Younus, the brother-in-law of Asia Bibi, a Christian woman convicted of blasphemy by a Pakistani court, was killed in Sheikhupura city of Punjab province in Pakistan on Monday. Younus was also a Christian. Minorities in Pakistan are treated like dirt.
According to the FIR, Younus had gone to his farms on May 24 and did not return home at night. His dead body with a slit throat was traced to the farm the next morning.
Local sources in Pakistan said that since Younus hailed from the minority Christian community he was bound to be killed.

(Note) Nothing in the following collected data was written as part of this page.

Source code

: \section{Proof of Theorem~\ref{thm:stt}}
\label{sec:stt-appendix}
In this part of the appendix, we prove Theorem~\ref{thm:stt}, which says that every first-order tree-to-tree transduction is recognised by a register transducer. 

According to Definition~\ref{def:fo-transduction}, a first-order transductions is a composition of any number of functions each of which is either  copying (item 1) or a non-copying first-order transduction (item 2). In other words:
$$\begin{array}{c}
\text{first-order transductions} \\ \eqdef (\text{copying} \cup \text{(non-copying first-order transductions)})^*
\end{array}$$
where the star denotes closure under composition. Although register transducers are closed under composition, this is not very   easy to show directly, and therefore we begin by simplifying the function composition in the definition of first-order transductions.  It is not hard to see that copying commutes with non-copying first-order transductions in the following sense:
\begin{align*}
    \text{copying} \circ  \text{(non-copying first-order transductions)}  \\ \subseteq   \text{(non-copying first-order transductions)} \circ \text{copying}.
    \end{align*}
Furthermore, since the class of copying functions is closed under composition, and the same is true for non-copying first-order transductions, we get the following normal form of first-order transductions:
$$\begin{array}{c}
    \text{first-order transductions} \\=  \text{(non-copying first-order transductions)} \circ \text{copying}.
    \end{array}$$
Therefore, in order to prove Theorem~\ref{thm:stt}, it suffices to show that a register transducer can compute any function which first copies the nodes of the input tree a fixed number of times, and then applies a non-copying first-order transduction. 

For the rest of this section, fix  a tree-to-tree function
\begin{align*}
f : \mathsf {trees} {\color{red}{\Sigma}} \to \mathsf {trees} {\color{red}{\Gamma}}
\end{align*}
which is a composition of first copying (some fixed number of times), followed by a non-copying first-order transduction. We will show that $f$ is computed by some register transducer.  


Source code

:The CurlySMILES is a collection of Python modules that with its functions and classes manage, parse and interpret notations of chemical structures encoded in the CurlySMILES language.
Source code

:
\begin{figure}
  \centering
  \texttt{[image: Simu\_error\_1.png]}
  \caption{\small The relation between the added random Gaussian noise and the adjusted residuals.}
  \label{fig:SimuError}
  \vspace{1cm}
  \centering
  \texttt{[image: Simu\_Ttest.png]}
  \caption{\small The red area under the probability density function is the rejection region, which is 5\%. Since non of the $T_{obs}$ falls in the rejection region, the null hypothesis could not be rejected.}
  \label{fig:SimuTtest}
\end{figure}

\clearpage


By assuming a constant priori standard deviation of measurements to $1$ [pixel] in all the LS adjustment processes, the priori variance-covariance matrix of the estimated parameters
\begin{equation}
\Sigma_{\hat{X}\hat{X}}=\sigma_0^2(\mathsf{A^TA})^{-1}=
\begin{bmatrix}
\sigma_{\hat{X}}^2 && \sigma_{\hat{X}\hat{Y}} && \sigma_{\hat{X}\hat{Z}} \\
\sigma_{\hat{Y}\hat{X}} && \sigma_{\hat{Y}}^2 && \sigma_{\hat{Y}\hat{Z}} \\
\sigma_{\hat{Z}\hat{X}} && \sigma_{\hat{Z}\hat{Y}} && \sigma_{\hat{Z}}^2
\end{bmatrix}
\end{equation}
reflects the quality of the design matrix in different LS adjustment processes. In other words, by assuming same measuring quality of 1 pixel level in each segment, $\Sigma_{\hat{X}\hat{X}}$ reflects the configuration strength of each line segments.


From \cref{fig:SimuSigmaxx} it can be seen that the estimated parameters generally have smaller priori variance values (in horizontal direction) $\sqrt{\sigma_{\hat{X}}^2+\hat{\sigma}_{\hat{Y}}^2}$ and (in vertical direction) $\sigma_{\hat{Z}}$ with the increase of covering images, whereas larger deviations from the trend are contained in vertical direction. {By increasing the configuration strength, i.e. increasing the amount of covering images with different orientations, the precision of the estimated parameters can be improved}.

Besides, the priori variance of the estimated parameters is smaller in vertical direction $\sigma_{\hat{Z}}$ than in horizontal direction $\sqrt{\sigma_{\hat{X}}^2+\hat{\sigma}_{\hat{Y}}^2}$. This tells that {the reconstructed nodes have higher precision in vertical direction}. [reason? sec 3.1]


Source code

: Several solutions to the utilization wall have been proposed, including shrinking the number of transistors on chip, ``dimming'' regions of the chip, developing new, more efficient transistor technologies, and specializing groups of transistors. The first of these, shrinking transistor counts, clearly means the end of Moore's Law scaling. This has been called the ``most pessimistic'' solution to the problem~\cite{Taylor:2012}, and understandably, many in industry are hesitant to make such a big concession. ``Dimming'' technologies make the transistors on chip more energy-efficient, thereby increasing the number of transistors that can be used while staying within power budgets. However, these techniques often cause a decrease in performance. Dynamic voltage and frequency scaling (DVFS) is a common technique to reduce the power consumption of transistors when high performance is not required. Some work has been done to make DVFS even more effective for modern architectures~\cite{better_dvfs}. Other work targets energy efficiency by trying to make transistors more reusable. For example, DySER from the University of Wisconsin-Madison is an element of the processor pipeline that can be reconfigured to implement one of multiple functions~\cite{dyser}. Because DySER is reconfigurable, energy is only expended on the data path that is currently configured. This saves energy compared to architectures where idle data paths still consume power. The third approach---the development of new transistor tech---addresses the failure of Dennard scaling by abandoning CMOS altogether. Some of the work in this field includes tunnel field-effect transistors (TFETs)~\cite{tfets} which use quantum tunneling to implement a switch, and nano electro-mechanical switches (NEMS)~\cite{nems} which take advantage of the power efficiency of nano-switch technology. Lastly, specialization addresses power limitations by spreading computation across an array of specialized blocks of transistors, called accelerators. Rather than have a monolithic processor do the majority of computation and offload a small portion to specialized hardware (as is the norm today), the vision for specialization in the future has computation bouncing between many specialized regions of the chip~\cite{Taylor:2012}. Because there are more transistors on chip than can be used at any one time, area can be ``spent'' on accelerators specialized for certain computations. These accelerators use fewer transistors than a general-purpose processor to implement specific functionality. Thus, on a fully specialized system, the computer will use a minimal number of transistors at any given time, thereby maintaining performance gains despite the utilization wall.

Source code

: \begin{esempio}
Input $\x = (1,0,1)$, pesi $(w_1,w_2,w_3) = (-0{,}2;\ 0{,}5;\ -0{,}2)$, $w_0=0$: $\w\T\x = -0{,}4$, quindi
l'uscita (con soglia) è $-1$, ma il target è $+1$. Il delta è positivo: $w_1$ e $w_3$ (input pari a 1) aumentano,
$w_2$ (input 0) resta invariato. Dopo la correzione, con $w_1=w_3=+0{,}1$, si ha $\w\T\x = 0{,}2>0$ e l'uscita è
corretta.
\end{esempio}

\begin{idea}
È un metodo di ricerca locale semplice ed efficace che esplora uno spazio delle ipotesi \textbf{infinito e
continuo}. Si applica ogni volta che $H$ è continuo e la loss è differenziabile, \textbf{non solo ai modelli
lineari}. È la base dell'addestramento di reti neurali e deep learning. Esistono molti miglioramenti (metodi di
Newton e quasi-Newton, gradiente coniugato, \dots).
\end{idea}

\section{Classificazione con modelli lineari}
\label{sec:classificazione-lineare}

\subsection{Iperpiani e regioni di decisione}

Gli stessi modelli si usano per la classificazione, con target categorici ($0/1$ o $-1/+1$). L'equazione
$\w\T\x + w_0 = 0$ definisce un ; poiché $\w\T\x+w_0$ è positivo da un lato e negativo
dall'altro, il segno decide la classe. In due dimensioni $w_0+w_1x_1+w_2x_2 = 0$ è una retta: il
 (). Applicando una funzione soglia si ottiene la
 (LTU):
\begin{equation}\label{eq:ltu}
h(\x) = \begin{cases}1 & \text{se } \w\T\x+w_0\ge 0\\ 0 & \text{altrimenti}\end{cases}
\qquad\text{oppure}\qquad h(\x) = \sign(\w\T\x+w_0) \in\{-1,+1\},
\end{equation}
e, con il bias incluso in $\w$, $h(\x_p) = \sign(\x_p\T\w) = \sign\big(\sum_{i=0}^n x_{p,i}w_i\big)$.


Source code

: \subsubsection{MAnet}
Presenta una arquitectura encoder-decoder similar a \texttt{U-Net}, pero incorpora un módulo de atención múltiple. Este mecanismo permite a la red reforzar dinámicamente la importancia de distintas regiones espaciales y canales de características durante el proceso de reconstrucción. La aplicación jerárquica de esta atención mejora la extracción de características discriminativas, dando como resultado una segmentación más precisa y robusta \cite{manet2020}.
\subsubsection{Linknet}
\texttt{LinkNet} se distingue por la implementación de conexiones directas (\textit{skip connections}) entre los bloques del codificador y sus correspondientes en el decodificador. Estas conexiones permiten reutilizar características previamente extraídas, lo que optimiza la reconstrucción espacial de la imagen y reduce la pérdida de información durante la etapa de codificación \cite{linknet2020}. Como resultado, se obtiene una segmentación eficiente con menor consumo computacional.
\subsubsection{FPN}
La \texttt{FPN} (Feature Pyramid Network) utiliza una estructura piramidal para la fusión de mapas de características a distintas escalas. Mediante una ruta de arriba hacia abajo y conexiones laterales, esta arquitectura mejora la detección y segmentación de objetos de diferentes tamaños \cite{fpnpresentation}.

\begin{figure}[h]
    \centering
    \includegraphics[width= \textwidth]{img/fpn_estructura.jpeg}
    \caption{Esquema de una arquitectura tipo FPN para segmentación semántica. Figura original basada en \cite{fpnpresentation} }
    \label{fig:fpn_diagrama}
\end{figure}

This is not the first time that somebody associated with Asia Bibi has been murdered in cold blood.
In 2011, Salman Taseer, the influential governor of Punjab was assassinated after he made headlines by appealing for the pardon of Asia Bibi, who had been sentenced to death for allegedly insulting Prophet Muhammad. A month after Taseer was killed, Religious Minorities Minister Shahbaz Bhatti, a Christian who spoke out against the laws, was shot dead in Islamabad underlining the threat faced by critics of the law.
Asia Bibi is now living in exile after the Supreme Court of Pakistan acquitted her based on insufficient evidence presented before it in October 2018. Recounting the severe inhuman conditions of eight years spent on death row for false blasphemy charges and about the pain of exile, Asia Bibi recently broke her silence to give her first personal insight into an ordeal that caused international outrage.
French journalist Anne-Isabelle Tollet, who has co-written a book about her, was once based in the country where she led a support campaign for her. “You already know my story through the media,” she said in the book. “But you are far from understanding my daily life in prison or my new life,” she said. “I became a prisoner of fanaticism,” she said. In prison, “tears were the only companions in the cell.”
Asia Bibi described the horrendous conditions in squalid jails in Pakistan where she was kept chained and jeered at by other detainees. Pakistan’s blasphemy laws carry a potential death sentence for anyone who insults Islam. This dubious blasphemy laws have been used to persecute minority faiths and unfairly target minorities.
Pakistan’s Prime Minister Imran Khan Niazi defended the country’s strict blasphemy laws during his election campaigns. The status quo is still in place. No government in Pakistan is ready to make changes to the blasphemy law due to fears of a backlash from radical Wahhabi Islamists.